**Task to complete:** Please repeat the data exactly, leaving nothing out.

**Records provided:**
+ + +

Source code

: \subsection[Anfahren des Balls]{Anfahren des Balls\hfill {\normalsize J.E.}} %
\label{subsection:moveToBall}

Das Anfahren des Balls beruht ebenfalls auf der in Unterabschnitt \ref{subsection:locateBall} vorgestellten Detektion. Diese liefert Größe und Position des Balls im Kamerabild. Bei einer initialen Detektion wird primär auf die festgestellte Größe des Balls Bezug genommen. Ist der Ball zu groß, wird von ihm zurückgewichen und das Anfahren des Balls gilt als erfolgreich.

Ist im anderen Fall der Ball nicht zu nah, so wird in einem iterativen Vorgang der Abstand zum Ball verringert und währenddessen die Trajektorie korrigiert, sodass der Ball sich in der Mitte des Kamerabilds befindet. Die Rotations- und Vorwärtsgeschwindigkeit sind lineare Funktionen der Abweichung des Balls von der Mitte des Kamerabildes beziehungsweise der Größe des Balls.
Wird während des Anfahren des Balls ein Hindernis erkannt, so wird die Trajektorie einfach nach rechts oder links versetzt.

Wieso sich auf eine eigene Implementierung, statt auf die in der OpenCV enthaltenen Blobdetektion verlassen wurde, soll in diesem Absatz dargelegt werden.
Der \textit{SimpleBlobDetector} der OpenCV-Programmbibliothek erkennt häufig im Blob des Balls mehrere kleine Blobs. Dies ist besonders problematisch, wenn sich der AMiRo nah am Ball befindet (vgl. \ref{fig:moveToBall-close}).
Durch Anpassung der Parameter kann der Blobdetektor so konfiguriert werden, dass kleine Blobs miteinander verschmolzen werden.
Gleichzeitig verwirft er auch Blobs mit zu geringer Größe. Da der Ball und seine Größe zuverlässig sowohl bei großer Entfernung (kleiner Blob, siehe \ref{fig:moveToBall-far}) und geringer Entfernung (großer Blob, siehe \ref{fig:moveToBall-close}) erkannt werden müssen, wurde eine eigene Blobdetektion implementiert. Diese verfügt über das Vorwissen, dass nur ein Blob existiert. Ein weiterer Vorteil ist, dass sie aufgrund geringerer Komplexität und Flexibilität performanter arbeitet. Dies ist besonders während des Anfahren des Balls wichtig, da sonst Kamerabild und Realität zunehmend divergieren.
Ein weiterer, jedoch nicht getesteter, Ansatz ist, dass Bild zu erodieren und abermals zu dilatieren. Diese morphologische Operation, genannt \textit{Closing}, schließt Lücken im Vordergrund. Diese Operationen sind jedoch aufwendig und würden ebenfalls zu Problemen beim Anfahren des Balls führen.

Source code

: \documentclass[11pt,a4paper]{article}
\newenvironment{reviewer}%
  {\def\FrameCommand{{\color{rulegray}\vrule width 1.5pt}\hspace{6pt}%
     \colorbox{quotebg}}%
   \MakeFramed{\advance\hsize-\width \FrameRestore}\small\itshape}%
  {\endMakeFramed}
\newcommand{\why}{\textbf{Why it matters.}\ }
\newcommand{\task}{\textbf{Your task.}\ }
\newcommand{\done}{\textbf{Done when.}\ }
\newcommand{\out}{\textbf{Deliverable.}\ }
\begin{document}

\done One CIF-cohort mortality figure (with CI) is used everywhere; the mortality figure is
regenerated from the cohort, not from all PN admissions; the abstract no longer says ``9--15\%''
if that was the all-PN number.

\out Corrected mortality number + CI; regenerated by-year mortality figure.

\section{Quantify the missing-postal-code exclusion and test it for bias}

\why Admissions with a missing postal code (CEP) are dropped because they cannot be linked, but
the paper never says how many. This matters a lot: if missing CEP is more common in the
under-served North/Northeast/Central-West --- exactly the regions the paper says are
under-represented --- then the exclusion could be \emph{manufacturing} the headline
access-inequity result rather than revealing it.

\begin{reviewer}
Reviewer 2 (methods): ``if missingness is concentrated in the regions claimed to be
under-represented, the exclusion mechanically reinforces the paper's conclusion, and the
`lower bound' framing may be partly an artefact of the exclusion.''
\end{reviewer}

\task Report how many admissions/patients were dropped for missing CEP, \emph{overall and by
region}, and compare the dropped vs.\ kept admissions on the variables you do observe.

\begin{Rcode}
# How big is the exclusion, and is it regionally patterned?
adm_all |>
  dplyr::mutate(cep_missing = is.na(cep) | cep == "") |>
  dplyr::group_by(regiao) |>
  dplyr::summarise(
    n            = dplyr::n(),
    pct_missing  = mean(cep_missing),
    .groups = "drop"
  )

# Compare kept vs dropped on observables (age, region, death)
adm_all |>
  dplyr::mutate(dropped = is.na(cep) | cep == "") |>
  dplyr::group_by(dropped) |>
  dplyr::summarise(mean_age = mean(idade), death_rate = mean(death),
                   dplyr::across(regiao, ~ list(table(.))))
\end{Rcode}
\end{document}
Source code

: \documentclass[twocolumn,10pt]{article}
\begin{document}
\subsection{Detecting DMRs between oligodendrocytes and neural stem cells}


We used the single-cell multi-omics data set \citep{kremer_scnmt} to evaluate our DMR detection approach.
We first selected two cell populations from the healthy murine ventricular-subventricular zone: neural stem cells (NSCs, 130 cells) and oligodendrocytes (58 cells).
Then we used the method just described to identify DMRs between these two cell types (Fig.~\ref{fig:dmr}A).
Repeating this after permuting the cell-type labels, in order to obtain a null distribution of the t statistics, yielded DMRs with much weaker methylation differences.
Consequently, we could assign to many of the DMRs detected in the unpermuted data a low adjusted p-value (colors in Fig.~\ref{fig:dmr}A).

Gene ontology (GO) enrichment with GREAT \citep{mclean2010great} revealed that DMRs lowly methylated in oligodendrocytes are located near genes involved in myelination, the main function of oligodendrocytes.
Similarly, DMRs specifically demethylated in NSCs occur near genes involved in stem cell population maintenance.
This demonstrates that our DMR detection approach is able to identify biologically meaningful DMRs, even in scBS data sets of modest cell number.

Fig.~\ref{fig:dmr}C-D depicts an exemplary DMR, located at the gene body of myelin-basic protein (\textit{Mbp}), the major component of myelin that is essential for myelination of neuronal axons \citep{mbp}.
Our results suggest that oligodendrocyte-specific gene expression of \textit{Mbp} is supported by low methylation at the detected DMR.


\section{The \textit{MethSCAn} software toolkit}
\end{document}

+ + +

**Answer to the exercise:**
Source code

: \subsection[Anfahren des Balls]{Anfahren des Balls\hfill {\normalsize J.E.}} %
\label{subsection:moveToBall}

Das Anfahren des Balls beruht ebenfalls auf der in Unterabschnitt \ref{subsection:locateBall} vorgestellten Detektion. Diese liefert Größe und Position des Balls im Kamerabild. Bei einer initialen Detektion wird primär auf die festgestellte Größe des Balls Bezug genommen. Ist der Ball zu groß, wird von ihm zurückgewichen und das Anfahren des Balls gilt als erfolgreich.

Ist im anderen Fall der Ball nicht zu nah, so wird in einem iterativen Vorgang der Abstand zum Ball verringert und währenddessen die Trajektorie korrigiert, sodass der Ball sich in der Mitte des Kamerabilds befindet. Die Rotations- und Vorwärtsgeschwindigkeit sind lineare Funktionen der Abweichung des Balls von der Mitte des Kamerabildes beziehungsweise der Größe des Balls.
Wird während des Anfahren des Balls ein Hindernis erkannt, so wird die Trajektorie einfach nach rechts oder links versetzt.

Wieso sich auf eine eigene Implementierung, statt auf die in der OpenCV enthaltenen Blobdetektion verlassen wurde, soll in diesem Absatz dargelegt werden.
Der \textit{SimpleBlobDetector} der OpenCV-Programmbibliothek erkennt häufig im Blob des Balls mehrere kleine Blobs. Dies ist besonders problematisch, wenn sich der AMiRo nah am Ball befindet (vgl. \ref{fig:moveToBall-close}).
Durch Anpassung der Parameter kann der Blobdetektor so konfiguriert werden, dass kleine Blobs miteinander verschmolzen werden.
Gleichzeitig verwirft er auch Blobs mit zu geringer Größe. Da der Ball und seine Größe zuverlässig sowohl bei großer Entfernung (kleiner Blob, siehe \ref{fig:moveToBall-far}) und geringer Entfernung (großer Blob, siehe \ref{fig:moveToBall-close}) erkannt werden müssen, wurde eine eigene Blobdetektion implementiert. Diese verfügt über das Vorwissen, dass nur ein Blob existiert. Ein weiterer Vorteil ist, dass sie aufgrund geringerer Komplexität und Flexibilität performanter arbeitet. Dies ist besonders während des Anfahren des Balls wichtig, da sonst Kamerabild und Realität zunehmend divergieren.
Ein weiterer, jedoch nicht getesteter, Ansatz ist, dass Bild zu erodieren und abermals zu dilatieren. Diese morphologische Operation, genannt \textit{Closing}, schließt Lücken im Vordergrund. Diese Operationen sind jedoch aufwendig und würden ebenfalls zu Problemen beim Anfahren des Balls führen.

Source code

: \documentclass[11pt,a4paper]{article}
\newenvironment{reviewer}%
  {\def\FrameCommand{{\color{rulegray}\vrule width 1.5pt}\hspace{6pt}%
     \colorbox{quotebg}}%
   \MakeFramed{\advance\hsize-\width \FrameRestore}\small\itshape}%
  {\endMakeFramed}
\newcommand{\why}{\textbf{Why it matters.}\ }
\newcommand{\task}{\textbf{Your task.}\ }
\newcommand{\done}{\textbf{Done when.}\ }
\newcommand{\out}{\textbf{Deliverable.}\ }
\begin{document}

\done One CIF-cohort mortality figure (with CI) is used everywhere; the mortality figure is
regenerated from the cohort, not from all PN admissions; the abstract no longer says ``9--15\%''
if that was the all-PN number.

\out Corrected mortality number + CI; regenerated by-year mortality figure.

\section{Quantify the missing-postal-code exclusion and test it for bias}

\why Admissions with a missing postal code (CEP) are dropped because they cannot be linked, but
the paper never says how many. This matters a lot: if missing CEP is more common in the
under-served North/Northeast/Central-West --- exactly the regions the paper says are
under-represented --- then the exclusion could be \emph{manufacturing} the headline
access-inequity result rather than revealing it.

\begin{reviewer}
Reviewer 2 (methods): ``if missingness is concentrated in the regions claimed to be
under-represented, the exclusion mechanically reinforces the paper's conclusion, and the
`lower bound' framing may be partly an artefact of the exclusion.''
\end{reviewer}

\task Report how many admissions/patients were dropped for missing CEP, \emph{overall and by
region}, and compare the dropped vs.\ kept admissions on the variables you do observe.

\begin{Rcode}
# How big is the exclusion, and is it regionally patterned?
adm_all |>
  dplyr::mutate(cep_missing = is.na(cep) | cep == "") |>
  dplyr::group_by(regiao) |>
  dplyr::summarise(
    n            = dplyr::n(),
    pct_missing  = mean(cep_missing),
    .groups = "drop"
  )

# Compare kept vs dropped on observables (age, region, death)
adm_all |>
  dplyr::mutate(dropped = is.na(cep) | cep == "") |>
  dplyr::group_by(dropped) |>
  dplyr::summarise(mean_age = mean(idade), death_rate = mean(death),
                   dplyr::across(regiao, ~ list(table(.))))
\end{Rcode}
\end{document}
Source code

: \documentclass[twocolumn,10pt]{article}
\begin{document}
\subsection{Detecting DMRs between oligodendrocytes and neural stem cells}


We used the single-cell multi-omics data set \citep{kremer_scnmt} to evaluate our DMR detection approach.
We first selected two cell populations from the healthy murine ventricular-subventricular zone: neural stem cells (NSCs, 130 cells) and oligodendrocytes (58 cells).
Then we used the method just described to identify DMRs between these two cell types (Fig.~\ref{fig:dmr}A).
Repeating this after permuting the cell-type labels, in order to obtain a null distribution of the t statistics, yielded DMRs with much weaker methylation differences.
Consequently, we could assign to many of the DMRs detected in the unpermuted data a low adjusted p-value (colors in Fig.~\ref{fig:dmr}A).

Gene ontology (GO) enrichment with GREAT \citep{mclean2010great} revealed that DMRs lowly methylated in oligodendrocytes are located near genes involved in myelination, the main function of oligodendrocytes.
Similarly, DMRs specifically demethylated in NSCs occur near genes involved in stem cell population maintenance.
This demonstrates that our DMR detection approach is able to identify biologically meaningful DMRs, even in scBS data sets of modest cell number.

Fig.~\ref{fig:dmr}C-D depicts an exemplary DMR, located at the gene body of myelin-basic protein (\textit{Mbp}), the major component of myelin that is essential for myelination of neuronal axons \citep{mbp}.
Our results suggest that oligodendrocyte-specific gene expression of \textit{Mbp} is supported by low methylation at the detected DMR.


\section{The \textit{MethSCAn} software toolkit}
\end{document}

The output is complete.